WORK ORDER
Using the string "issues" as the key, pull each matching line out of the records below.

MATERIAL FOR THIS TASK
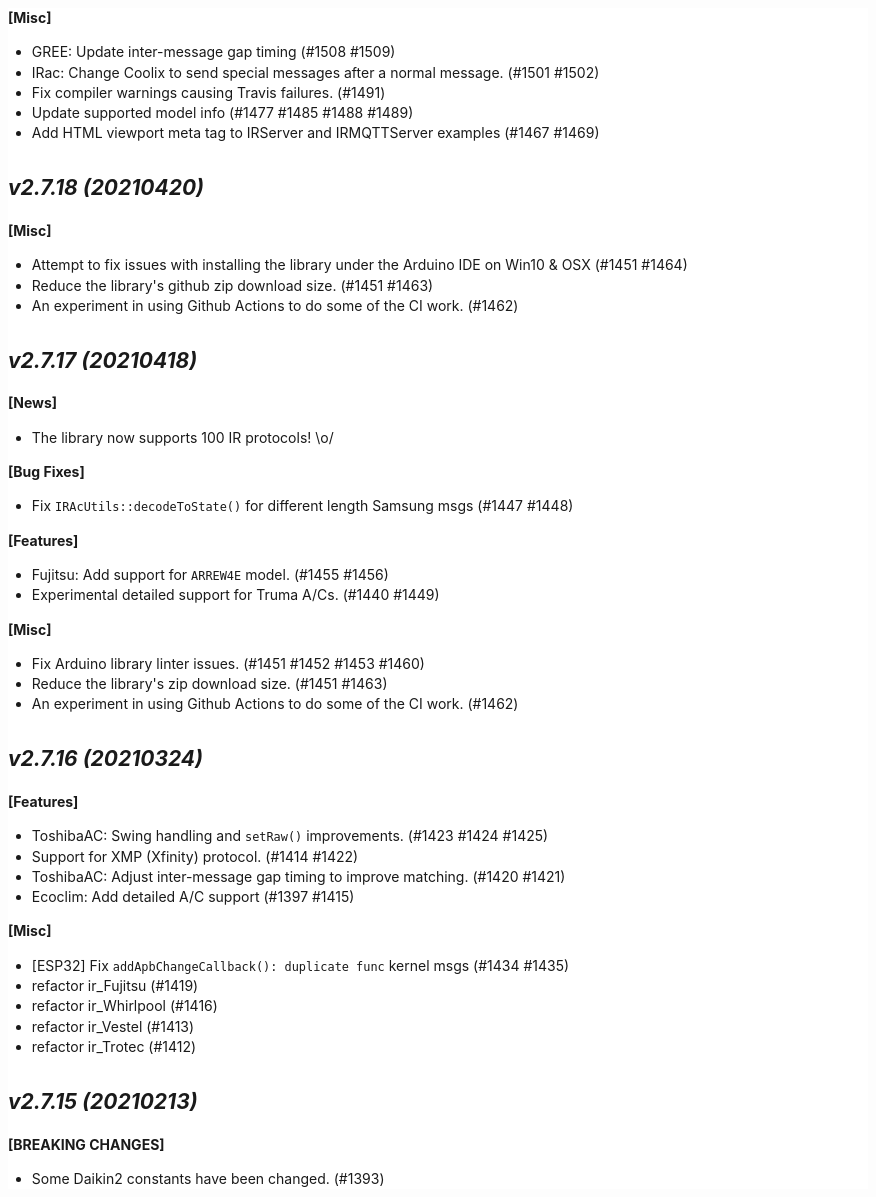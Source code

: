 **[Misc]**
- GREE: Update inter-message gap timing (#1508 #1509)
- IRac: Change Coolix to send special messages after a normal message. (#1501 #1502)
- Fix compiler warnings causing Travis failures. (#1491)
- Update supported model info (#1477 #1485 #1488 #1489)
- Add HTML viewport meta tag to IRServer and IRMQTTServer examples (#1467 #1469)


## _v2.7.18 (20210420)_

**[Misc]**
- Attempt to fix issues with installing the library under the Arduino IDE on Win10 & OSX (#1451 #1464)
- Reduce the library's github zip download size. (#1451 #1463)
- An experiment in using Github Actions to do some of the CI work. (#1462)


## _v2.7.17 (20210418)_

**[News]**
- The library now supports 100 IR protocols! \o/

**[Bug Fixes]**
- Fix `IRAcUtils::decodeToState()` for different length Samsung msgs (#1447 #1448)

**[Features]**
- Fujitsu: Add support for `ARREW4E` model. (#1455 #1456)
- Experimental detailed support for Truma A/Cs. (#1440 #1449)

**[Misc]**
- Fix Arduino library linter issues. (#1451 #1452 #1453 #1460)
- Reduce the library's zip download size. (#1451 #1463)
- An experiment in using Github Actions to do some of the CI work. (#1462)


## _v2.7.16 (20210324)_

**[Features]**
- ToshibaAC: Swing handling and `setRaw()` improvements. (#1423 #1424 #1425)
- Support for XMP (Xfinity) protocol. (#1414 #1422)
- ToshibaAC: Adjust inter-message gap timing to improve matching. (#1420 #1421)
- Ecoclim: Add detailed A/C support (#1397 #1415)

**[Misc]**
- [ESP32] Fix `addApbChangeCallback(): duplicate func` kernel msgs (#1434 #1435)
- refactor ir_Fujitsu (#1419)
- refactor ir_Whirlpool (#1416)
- refactor ir_Vestel (#1413)
- refactor ir_Trotec (#1412)


## _v2.7.15 (20210213)_

**[BREAKING CHANGES]**
- Some Daikin2 constants have been changed. (#1393)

ANSWER SPACE
- Attempt to fix issues with installing the library under the Arduino IDE on Win10 & OSX (#1451 #1464)
- Fix Arduino library linter issues. (#1451 #1452 #1453 #1460)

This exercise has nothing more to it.